I have so far been unable to get this article published, so I am posting it here.

HOW TO UNDERSTAND THE POPE
by Lawrence Auster

Five days after he made the Mother of All Politically Incorrect Statements and sparked the fury and violence of Muslims around the world, Pope Benedict XVI dissociated himself from his uncritical quotation of the Byzantine emperor who had said that everything the Prophet Muhammad brought was evil and inhuman. The comment, which suggested that Islam itself is evil and inhuman, was so far outside the bounds of contemporary permitted speech that it left one amazed.

The plain reality—ignored by all mainstream conservative commentators who rushed to the pope’s defense—was that the pope (as Rick Darby has put it) had issued fighting words. And you don’t speak fighting words unless you’re ready to fight. The pope was not ready to fight, and so, after a delay of several days, issued a kind of retraction, along with repeated statements of “regret” that Muslims were upset by his comments.

For the pope to have to shuffle and retreat like this was not an edifying sight. Yet all is not lost—far from it. The pope’s real message, which is an extremely important one, is not dependent on his quotation of the Byzantine emperor, and in fact is stronger without it.

To understand the pope we need to consider the entire address—delivered September 12 at the University of Regensburg—in which the controversial remark appeared. After quoting the Byzantine emperor Manuel II Paleologos’s statement to a learned Persian, “Show me just what Mohammed brought that was new, and there you will find things only evil and inhuman, such as his command to spread by the sword the faith he preached,” the pope continues:

The emperor goes on to explain in detail the reasons why spreading the faith through violence is something unreasonable. Violence is incompatible with the nature of God and the nature of the soul. “God is not pleased by blood, and not acting reasonably is contrary to God’s nature. Faith is born of the soul, not the body. Whoever would lead someone to faith needs the ability to speak well and to reason properly, without violence and threats…. To convince a reasonable soul, one does not need a strong arm, or weapons of any kind, or any other means of threatening a person with death….”

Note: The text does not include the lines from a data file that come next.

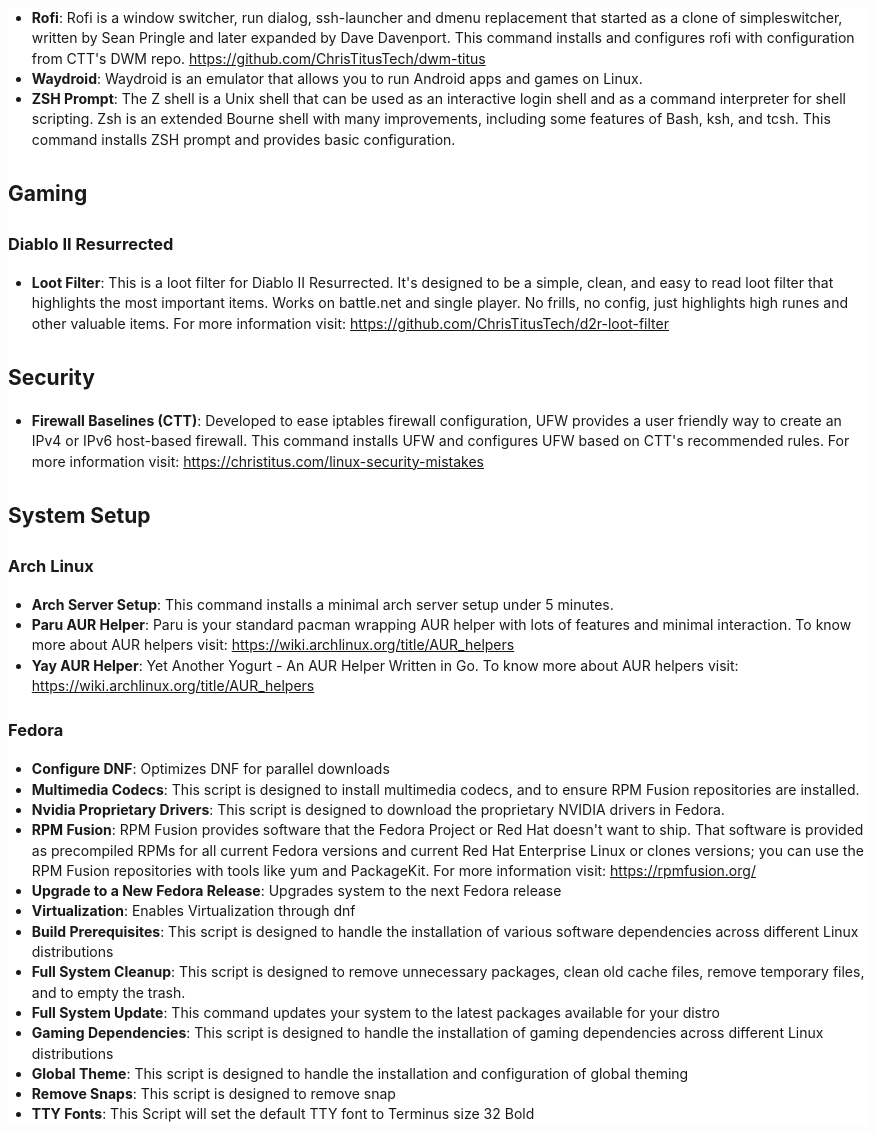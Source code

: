 - **Rofi**: Rofi is a window switcher, run dialog, ssh-launcher and dmenu replacement that started as a clone of simpleswitcher, written by Sean Pringle and later expanded by Dave Davenport. This command installs and configures rofi with configuration from CTT's DWM repo. https://github.com/ChrisTitusTech/dwm-titus
- **Waydroid**: Waydroid is an emulator that allows you to run Android apps and games on Linux.
- **ZSH Prompt**: The Z shell is a Unix shell that can be used as an interactive login shell and as a command interpreter for shell scripting. Zsh is an extended Bourne shell with many improvements, including some features of Bash, ksh, and tcsh. This command installs ZSH prompt and provides basic configuration.

## Gaming


### Diablo II Resurrected

- **Loot Filter**: This is a loot filter for Diablo II Resurrected. It's designed to be a simple, clean, and easy to read loot filter that highlights the most important items. Works on battle.net and single player. No frills, no config, just highlights high runes and other valuable items. For more information visit: https://github.com/ChrisTitusTech/d2r-loot-filter

## Security

- **Firewall Baselines (CTT)**: Developed to ease iptables firewall configuration, UFW provides a user friendly way to create an IPv4 or IPv6 host-based firewall. This command installs UFW and configures UFW based on CTT's recommended rules. For more information visit: https://christitus.com/linux-security-mistakes

## System Setup


### Arch Linux

- **Arch Server Setup**: This command installs a minimal arch server setup under 5 minutes.
- **Paru AUR Helper**: Paru is your standard pacman wrapping AUR helper with lots of features and minimal interaction. To know more about AUR helpers visit: https://wiki.archlinux.org/title/AUR_helpers
- **Yay AUR Helper**: Yet Another Yogurt - An AUR Helper Written in Go. To know more about AUR helpers visit: https://wiki.archlinux.org/title/AUR_helpers

### Fedora

- **Configure DNF**: Optimizes DNF for parallel downloads
- **Multimedia Codecs**: This script is designed to install multimedia codecs, and to ensure RPM Fusion repositories are installed.
- **Nvidia Proprietary Drivers**: This script is designed to download the proprietary NVIDIA drivers in Fedora.
- **RPM Fusion**: RPM Fusion provides software that the Fedora Project or Red Hat doesn't want to ship. That software is provided as precompiled RPMs for all current Fedora versions and current Red Hat Enterprise Linux or clones versions; you can use the RPM Fusion repositories with tools like yum and PackageKit. For more information visit: https://rpmfusion.org/
- **Upgrade to a New Fedora Release**: Upgrades system to the next Fedora release
- **Virtualization**: Enables Virtualization through dnf
- **Build Prerequisites**: This script is designed to handle the installation of various software dependencies across different Linux distributions
- **Full System Cleanup**: This script is designed to remove unnecessary packages, clean old cache files, remove temporary files, and to empty the trash.
- **Full System Update**: This command updates your system to the latest packages available for your distro
- **Gaming Dependencies**: This script is designed to handle the installation of gaming dependencies across different Linux distributions
- **Global Theme**: This script is designed to handle the installation and configuration of global theming
- **Remove Snaps**: This script is designed to remove snap
- **TTY Fonts**: This Script will set the default TTY font to Terminus size 32 Bold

The decisive statement in this argument against violent conversion is this: Not to act in accordance with reason is contrary to God’s nature. … for the emperor, as a Byzantine shaped by Greek philosophy, this statement is self-evident. But for Muslim teaching, God is absolutely transcendent. His will is not bound up with any of our categories, even that of rationality….

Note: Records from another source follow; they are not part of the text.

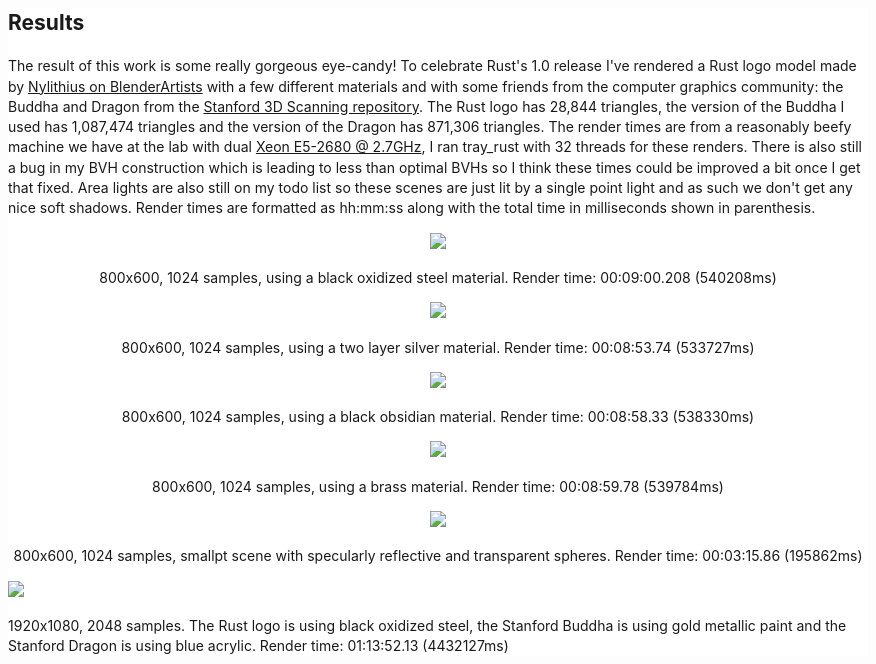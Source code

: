 
Results
---
The result of this work is some really gorgeous eye-candy! To celebrate Rust's 1.0 release I've rendered a Rust logo model made by 
[Nylithius on BlenderArtists](http://blenderartists.org/forum/showthread.php?362836-Rust-language-3D-logo) with a few different materials
and with some friends from the computer graphics community: the Buddha and Dragon from the
[Stanford 3D Scanning repository](http://graphics.stanford.edu/data/3Dscanrep/). The Rust logo has 28,844 triangles, the version
of the Buddha I used has 1,087,474 triangles and the version of the Dragon has 871,306 triangles. The render times are
from a reasonably beefy machine we have at the lab with dual
[Xeon E5-2680 @ 2.7GHz](http://ark.intel.com/products/64583/Intel-Xeon-Processor-E5-2680-20M-Cache-2_70-GHz-8_00-GTs-Intel-QPI),
I ran tray\_rust with 32 threads for these renders. There is also still a bug in my BVH construction which is leading
to less than optimal BVHs so I think these times could be improved a bit once I get that fixed. Area lights are also
still on my todo list so these scenes are just lit by a single point light and as such we don't get any nice soft shadows.
Render times are formatted as hh:mm:ss along with the total time in milliseconds shown in parenthesis.

<div class="col-lg-12 col-md-12 col-xs-12" style="text-align:center">
<a href="http://i.imgur.com/JouSgr5.png"><img class="img-responsive" src="http://i.imgur.com/JouSgr5.png"></a>
<p>800x600, 1024 samples, using a black oxidized steel material. Render time: 00:09:00.208 (540208ms)</p>
</div>
<div class="col-lg-12 col-md-12 col-xs-12" style="text-align:center">
<a href="http://i.imgur.com/t3bLX9W.png"><img class="img-responsive" src="http://i.imgur.com/t3bLX9W.png"></a>
<p>800x600, 1024 samples, using a two layer silver material. Render time: 00:08:53.74 (533727ms)</p>
</div>
<div class="col-lg-12 col-md-12 col-xs-12" style="text-align:center">
<a href="http://i.imgur.com/Wm2k6CI.png"><img class="img-responsive" src="http://i.imgur.com/Wm2k6CI.png"></a>
<p>800x600, 1024 samples, using a black obsidian material. Render time: 00:08:58.33 (538330ms)</p>
</div>
<div class="col-lg-12 col-md-12 col-xs-12" style="text-align:center">
<a href="http://i.imgur.com/I4KSpzq.png"><img class="img-responsive" src="http://i.imgur.com/I4KSpzq.png"></a>
<p>800x600, 1024 samples, using a brass material. Render time: 00:08:59.78 (539784ms)</p>
</div>
<div class="col-lg-12 col-md-12 col-xs-12" style="text-align:center">
<a href="http://i.imgur.com/fUEv6Au.png"><img class="img-responsive" src="http://i.imgur.com/fUEv6Au.png"></a>
<p>800x600, 1024 samples, smallpt scene with specularly reflective and transparent spheres. Render time: 00:03:15.86 (195862ms)</p>
</div>
<div class="col-lg-12 col-md-12 col-xs-12">
<a href="http://i.imgur.com/9QU6fOU.png"><img class="img-responsive" src="http://i.imgur.com/9QU6fOU.png"></a>
<p>1920x1080, 2048 samples. The Rust logo is using black oxidized steel, the Stanford Buddha
is using gold metallic paint and the Stanford Dragon is using blue acrylic. Render time: 01:13:52.13 (4432127ms)</p>
</div>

The pope is saying that God’s being is in harmony with our human reason and God speaks to the human soul through reason. Therefore violence and coercion for the purpose of forcing conversions are repellent to God. Furthermore, Christianity is in conformity with these understandings, while Islam is not. Allah’s will as expressed in the Koran is not connected with or knowable by reason but is utterly arbitrary. Indeed, says the pope, Allah seems to be “a capricious God, who is not even bound to truth and goodness.”

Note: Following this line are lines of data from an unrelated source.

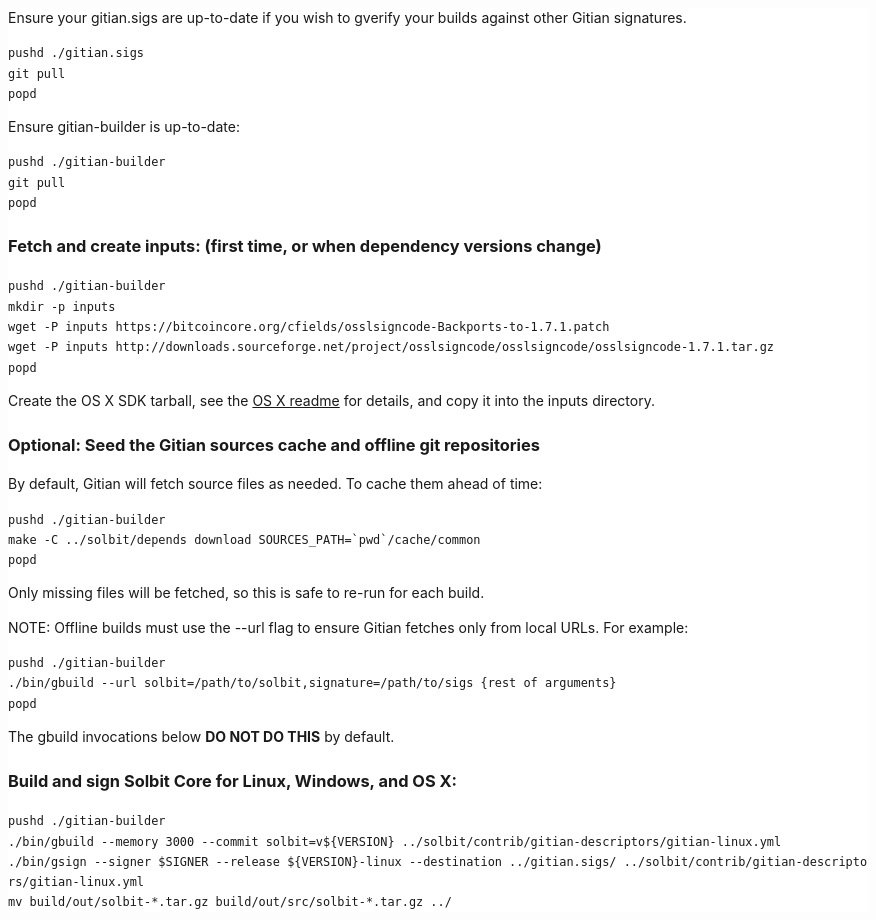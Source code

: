 Ensure your gitian.sigs are up-to-date if you wish to gverify your builds against other Gitian signatures.

    pushd ./gitian.sigs
    git pull
    popd

Ensure gitian-builder is up-to-date:

    pushd ./gitian-builder
    git pull
    popd

### Fetch and create inputs: (first time, or when dependency versions change)

    pushd ./gitian-builder
    mkdir -p inputs
    wget -P inputs https://bitcoincore.org/cfields/osslsigncode-Backports-to-1.7.1.patch
    wget -P inputs http://downloads.sourceforge.net/project/osslsigncode/osslsigncode/osslsigncode-1.7.1.tar.gz
    popd

Create the OS X SDK tarball, see the [OS X readme](README_osx.md) for details, and copy it into the inputs directory.

### Optional: Seed the Gitian sources cache and offline git repositories

By default, Gitian will fetch source files as needed. To cache them ahead of time:

    pushd ./gitian-builder
    make -C ../solbit/depends download SOURCES_PATH=`pwd`/cache/common
    popd

Only missing files will be fetched, so this is safe to re-run for each build.

NOTE: Offline builds must use the --url flag to ensure Gitian fetches only from local URLs. For example:

    pushd ./gitian-builder
    ./bin/gbuild --url solbit=/path/to/solbit,signature=/path/to/sigs {rest of arguments}
    popd

The gbuild invocations below <b>DO NOT DO THIS</b> by default.

### Build and sign Solbit Core for Linux, Windows, and OS X:

    pushd ./gitian-builder
    ./bin/gbuild --memory 3000 --commit solbit=v${VERSION} ../solbit/contrib/gitian-descriptors/gitian-linux.yml
    ./bin/gsign --signer $SIGNER --release ${VERSION}-linux --destination ../gitian.sigs/ ../solbit/contrib/gitian-descriptors/gitian-linux.yml
    mv build/out/solbit-*.tar.gz build/out/src/solbit-*.tar.gz ../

In short, Islam is incompatible with true religion, with reason, and, in particular, with the Christian civilization of Europe, where, the pope points out, the Christian harmonization of faith and reason achieved its historically definitive form.

Thus, though the pope has withdrawn his fighting words that everything Muhammad brought into the world was evil and inhuman, he has not retracted his critique of Muhammad’s religion. He is still saying that the theological nucleus of Islam—the vision of a deity who is unknowable and wholly Other, a deity in response to whom man can only submit and force others to submit, a deity who requires the use of war and trickery to convert, punish, or kill the entire human race—is incompatible with God, truth, and any decent society.

In the next part of the pope’s lecture, he argues that a rediscovery of the traditional Christian belief in transcendent truth as communicable through reason is necessary both for the vitality of our own Western religion and civilization and for dialogue with other cultures and religions. He thus leaves open the door for a renewed interchange with Islam, based not on some fatuous ecumenism, but on a belief in spiritually enlightened reason potentially shared by Westerners and Muslims.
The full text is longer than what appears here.